Автор книги: Дмитрий Яблонский
сообщить о нарушении
Текущая страница: 5 (всего у книги 23 страниц)
ГЛАВА 9
Стремительной иноходью, раскидывая копытами снег, шел Буян. Костров с Ожогиным возвращались с уездного съезда Советов.
Вспоминая недавние события, Костров ухмылялся. Ох, и досталось им за эти дни! Заново созданы все волостные, сельские и станичные Советы, организованы кооперативные магазины. Проведен съезд потребительской кооперации, избрано новое правление. Хорошо, что в помощниках не ошиблись: неутомимые люди Сафрон Ожогин и Федот Ковригин. Даже самые рьяные эсеровские и кадетские ораторы, встревоженные событиями в Раздолье и нахлынувшие из Никольска-Уссурийска в уезд, не могли выстоять против практической сметки и ясности ума Ожогина. Гладенькие, причесанные речи лидера дальневосточной кадетско-эсеровской коалиции Хомякова, призывавшего съезд к соглашательству, разбились об ожогинские доказательства. Вначале, правда, Сафрон робел. Хомяков в перерывах обрабатывал его, разгадав в нем настоящего вожака крестьян. Успокоенный кротостью старика, Хомяков в своей речи даже призывал идти за такими вот прирожденными, вне всяких партий вождями, как Ожогин.
Но когда Ожогин выступил, Хомяков понял, что ошибся в нем. Старик требовал самых решительных мер расправы с кулаками.

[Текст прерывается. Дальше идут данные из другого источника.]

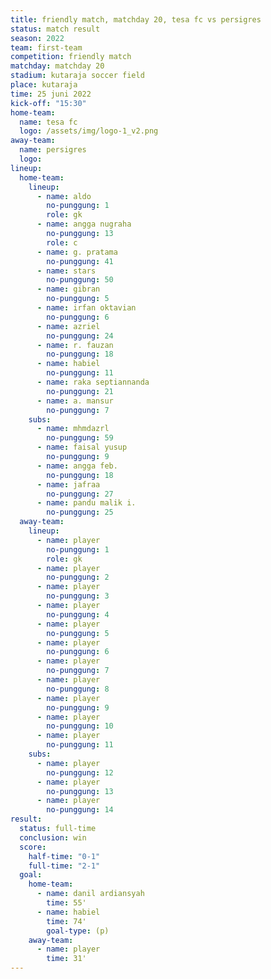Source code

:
 ```yaml
---
title: friendly match, matchday 20, tesa fc vs persigres
status: match result
season: 2022
team: first-team
competition: friendly match
matchday: matchday 20
stadium: kutaraja soccer field
place: kutaraja
time: 25 juni 2022
kick-off: "15:30"
home-team:
  name: tesa fc
  logo: /assets/img/logo-1_v2.png
away-team:
  name: persigres
  logo:
lineup:
  home-team:
    lineup:
      - name: aldo
        no-punggung: 1
        role: gk
      - name: angga nugraha
        no-punggung: 13
        role: c
      - name: g. pratama
        no-punggung: 41
      - name: stars
        no-punggung: 50
      - name: gibran
        no-punggung: 5
      - name: irfan oktavian
        no-punggung: 6
      - name: azriel
        no-punggung: 24
      - name: r. fauzan
        no-punggung: 18
      - name: habiel
        no-punggung: 11
      - name: raka septiannanda 
        no-punggung: 21
      - name: a. mansur
        no-punggung: 7
    subs:
      - name: mhmdazrl
        no-punggung: 59
      - name: faisal yusup
        no-punggung: 9
      - name: angga feb.
        no-punggung: 18
      - name: jafraa
        no-punggung: 27
      - name: pandu malik i.
        no-punggung: 25
  away-team:
    lineup:
      - name: player
        no-punggung: 1
        role: gk
      - name: player
        no-punggung: 2
      - name: player
        no-punggung: 3
      - name: player
        no-punggung: 4
      - name: player
        no-punggung: 5
      - name: player
        no-punggung: 6
      - name: player
        no-punggung: 7
      - name: player
        no-punggung: 8
      - name: player
        no-punggung: 9
      - name: player
        no-punggung: 10
      - name: player
        no-punggung: 11
    subs:
      - name: player
        no-punggung: 12
      - name: player
        no-punggung: 13
      - name: player
        no-punggung: 14
result:
  status: full-time
  conclusion: win
  score:
    half-time: "0-1"
    full-time: "2-1"
  goal:
    home-team:
      - name: danil ardiansyah
        time: 55'
      - name: habiel
        time: 74'
        goal-type: (p)
    away-team:
      - name: player
        time: 31'
---
```

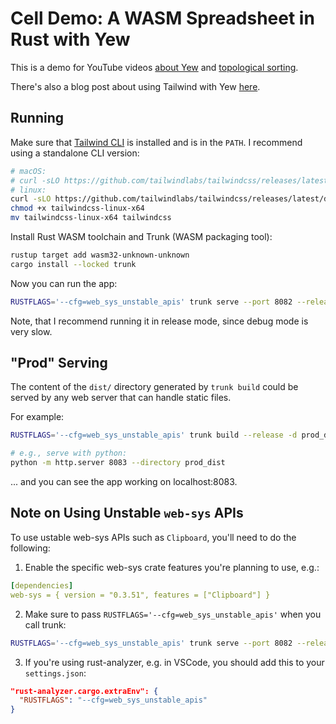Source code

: # Cell Demo: A WASM Spreadsheet in Rust with Yew

This is a demo for YouTube videos [about Yew](https://youtu.be/1WHJqz0CHBw)
and [topological sorting](https://youtu.be/HS8-1Obn87M).

There's also a blog post about using Tailwind with Yew [here](https://lakret.net/blog/2023-03-10-tailwind-with-yew).

## Running

Make sure that [Tailwind CLI](https://tailwindcss.com/docs/installation) is installed and is in the `PATH`.
I recommend using a standalone CLI version:

```sh
# macOS:
# curl -sLO https://github.com/tailwindlabs/tailwindcss/releases/latest/download/tailwindcss-macos-arm64
# linux:
curl -sLO https://github.com/tailwindlabs/tailwindcss/releases/latest/download/tailwindcss-linux-x64
chmod +x tailwindcss-linux-x64
mv tailwindcss-linux-x64 tailwindcss
```

Install Rust WASM toolchain and Trunk (WASM packaging tool):

```sh
rustup target add wasm32-unknown-unknown
cargo install --locked trunk
```

Now you can run the app:

```sh
RUSTFLAGS='--cfg=web_sys_unstable_apis' trunk serve --port 8082 --release
```

Note, that I recommend running it in release mode, since debug mode is very slow.

## "Prod" Serving

The content of the `dist/` directory generated by `trunk build`
could be served by any web server that can handle static files.

For example:

```sh
RUSTFLAGS='--cfg=web_sys_unstable_apis' trunk build --release -d prod_dist

# e.g., serve with python:
python -m http.server 8083 --directory prod_dist
```

... and you can see the app working on localhost:8083.

## Note on Using Unstable `web-sys` APIs

To use ustable web-sys APIs such as `Clipboard`, you'll need to do the following:

1. Enable the specific web-sys crate features you're planning to use, e.g.:

```yaml
[dependencies]
web-sys = { version = "0.3.51", features = ["Clipboard"] }
```

2. Make sure to pass `RUSTFLAGS='--cfg=web_sys_unstable_apis'` when you call trunk:

```sh
RUSTFLAGS='--cfg=web_sys_unstable_apis' trunk serve --port 8082 --release
```

3. If you're using rust-analyzer, e.g. in VSCode, you should add this to your `settings.json`:

```json
"rust-analyzer.cargo.extraEnv": {
  "RUSTFLAGS": "--cfg=web_sys_unstable_apis"
}
```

В Совет прошли солдаты-фронтовики, три большевика и сочувствующие казаки из бедноты. Из иногородних избраны Сафрон Ожогин и Федот Ковригин. Пусть в этом, вновь созданном аппарате власти много недоделанного и неумелого, но это аппарат революционного действия, преданный и жизненно необходимый для русского народа, для России. Кто знает, как развернутся события в крае, отстоящем на двенадцать тысяч верст от Ленина, от Смольного? Кто знает, что предпримут вечно пялящие глаза на русское тихоокеанское побережье соседи – Япония и Америка? Но если во всех уездах будет такая же власть, Дальнему Востоку не страшны никакие испытания.
Костров полной грудью вдохнул свежего морозного воздуха. Победа полная! Люди с того света, как метко и остро назвал Ожогин эсеровских ораторов, перед голосованием покинули зал. Крестьянские делегаты поняли ленинские призывы, отвергли призывы меньшевиков, их посулы, основанные, как и всегда, на соглашательстве с буржуазией.
Весть о Раздолье облетит Дальний Восток. Крестьяне убедятся, кто их враг, кто друг. В Раздолье начато то, что неизбежно должно свершиться в любой станице, в любом селе.
Будет о чем рассказать в столице. Все-таки молодец Ольга! Задержала его, уговорила попросить отсрочку. Здесь, в глухом уезде, они добились того, что Ленин называл практическим, неизбежным участием крестьянства в пролетарской революции.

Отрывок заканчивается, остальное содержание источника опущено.